→ **EXERCISE DIRECTIONS**
In the records that follow, the lines from the one containing "4.执行exit退出容器" to the one containing "- **attach VS exec**", inclusive, are to be given again exactly.

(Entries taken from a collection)
BEGIN
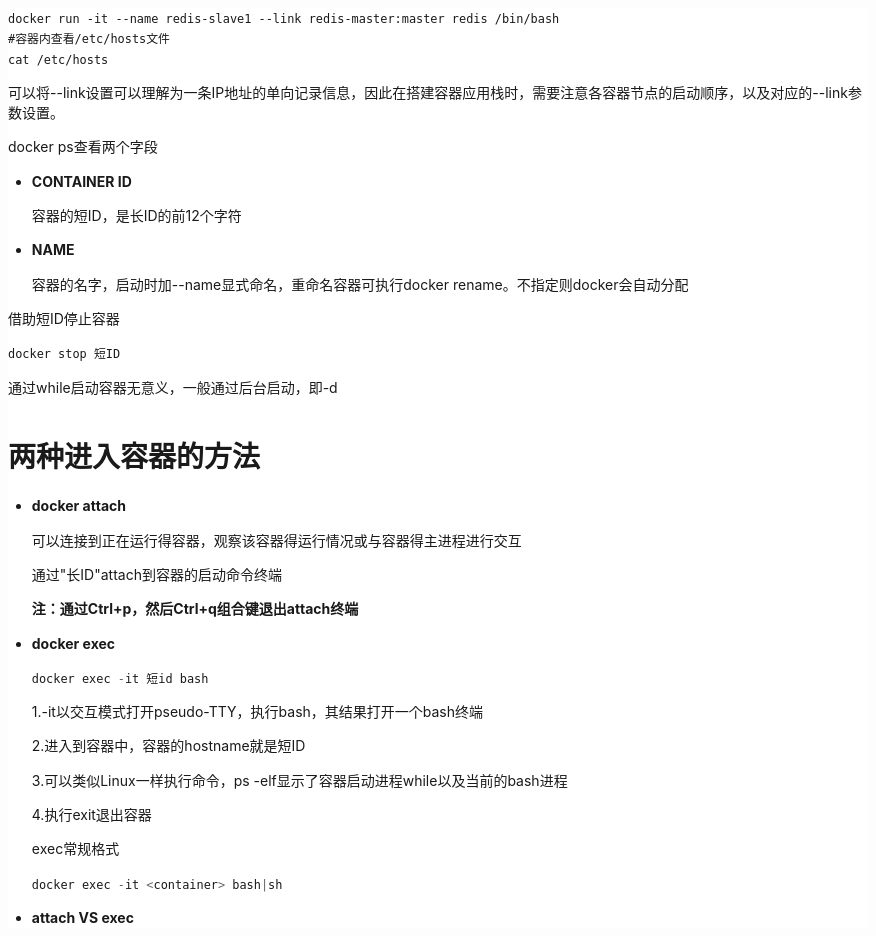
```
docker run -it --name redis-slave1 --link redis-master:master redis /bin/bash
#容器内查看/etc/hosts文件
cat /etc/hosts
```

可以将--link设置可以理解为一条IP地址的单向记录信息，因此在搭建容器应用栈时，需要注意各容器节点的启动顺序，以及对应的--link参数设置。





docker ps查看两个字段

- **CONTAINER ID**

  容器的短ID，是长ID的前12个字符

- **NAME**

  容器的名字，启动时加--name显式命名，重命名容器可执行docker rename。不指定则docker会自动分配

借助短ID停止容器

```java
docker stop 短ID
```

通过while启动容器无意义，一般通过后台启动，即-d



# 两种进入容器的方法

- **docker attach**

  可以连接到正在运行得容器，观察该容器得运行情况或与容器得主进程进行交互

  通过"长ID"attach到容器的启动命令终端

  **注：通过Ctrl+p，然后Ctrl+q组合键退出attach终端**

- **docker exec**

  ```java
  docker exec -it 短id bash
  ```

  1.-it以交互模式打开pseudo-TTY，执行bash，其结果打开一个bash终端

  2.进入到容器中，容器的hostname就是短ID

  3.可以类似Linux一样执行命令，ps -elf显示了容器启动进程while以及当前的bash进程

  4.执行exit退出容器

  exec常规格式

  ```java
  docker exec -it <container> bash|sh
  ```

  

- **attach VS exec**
END
BEGIN
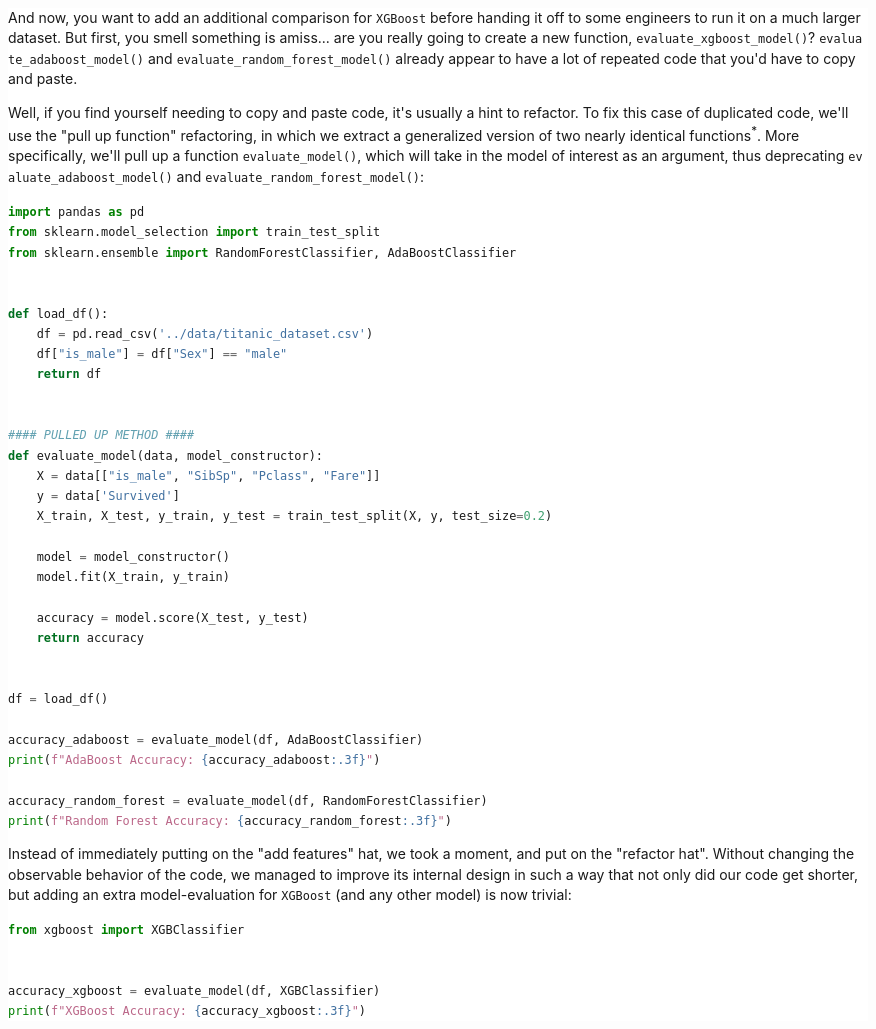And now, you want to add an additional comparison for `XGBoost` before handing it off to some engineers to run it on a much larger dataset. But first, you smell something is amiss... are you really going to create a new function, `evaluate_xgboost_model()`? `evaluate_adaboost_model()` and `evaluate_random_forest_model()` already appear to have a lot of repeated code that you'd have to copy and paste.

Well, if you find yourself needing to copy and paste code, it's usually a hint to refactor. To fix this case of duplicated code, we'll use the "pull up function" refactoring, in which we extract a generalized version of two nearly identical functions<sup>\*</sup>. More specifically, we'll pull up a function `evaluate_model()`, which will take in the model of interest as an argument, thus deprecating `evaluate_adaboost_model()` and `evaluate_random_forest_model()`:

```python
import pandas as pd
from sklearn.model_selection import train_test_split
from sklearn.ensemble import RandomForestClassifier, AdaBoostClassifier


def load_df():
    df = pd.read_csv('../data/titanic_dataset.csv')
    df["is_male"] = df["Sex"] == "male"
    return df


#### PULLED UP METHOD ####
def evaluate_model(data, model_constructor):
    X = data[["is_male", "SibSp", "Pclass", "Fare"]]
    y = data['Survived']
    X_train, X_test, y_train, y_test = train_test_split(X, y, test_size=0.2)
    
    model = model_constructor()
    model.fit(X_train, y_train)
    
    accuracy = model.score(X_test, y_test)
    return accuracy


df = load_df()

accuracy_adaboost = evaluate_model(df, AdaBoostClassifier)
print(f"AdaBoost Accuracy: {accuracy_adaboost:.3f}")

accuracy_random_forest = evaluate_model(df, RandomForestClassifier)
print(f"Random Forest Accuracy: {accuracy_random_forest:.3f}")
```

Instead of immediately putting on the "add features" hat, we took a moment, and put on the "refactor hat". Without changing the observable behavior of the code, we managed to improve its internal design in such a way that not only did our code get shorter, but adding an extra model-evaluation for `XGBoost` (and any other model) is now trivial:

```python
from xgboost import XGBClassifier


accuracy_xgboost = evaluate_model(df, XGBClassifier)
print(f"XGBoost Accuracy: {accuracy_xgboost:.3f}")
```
END
BEGIN
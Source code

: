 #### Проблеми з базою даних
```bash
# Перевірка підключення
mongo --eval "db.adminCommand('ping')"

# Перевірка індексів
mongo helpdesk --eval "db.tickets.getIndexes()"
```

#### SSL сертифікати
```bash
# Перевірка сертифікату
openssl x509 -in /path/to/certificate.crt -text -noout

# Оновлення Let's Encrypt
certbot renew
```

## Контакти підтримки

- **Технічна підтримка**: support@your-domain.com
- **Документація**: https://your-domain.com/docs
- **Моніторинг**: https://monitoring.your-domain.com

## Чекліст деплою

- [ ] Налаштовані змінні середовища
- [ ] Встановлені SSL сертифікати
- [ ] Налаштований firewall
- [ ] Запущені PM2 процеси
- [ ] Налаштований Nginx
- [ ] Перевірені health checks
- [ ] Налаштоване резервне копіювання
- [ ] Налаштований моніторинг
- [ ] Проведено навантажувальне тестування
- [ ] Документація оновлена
END
→ **ANSWER BELOW**
  4.执行exit退出容器

  exec常规格式

  ```java
  docker exec -it <container> bash|sh
  ```

  

- **attach VS exec**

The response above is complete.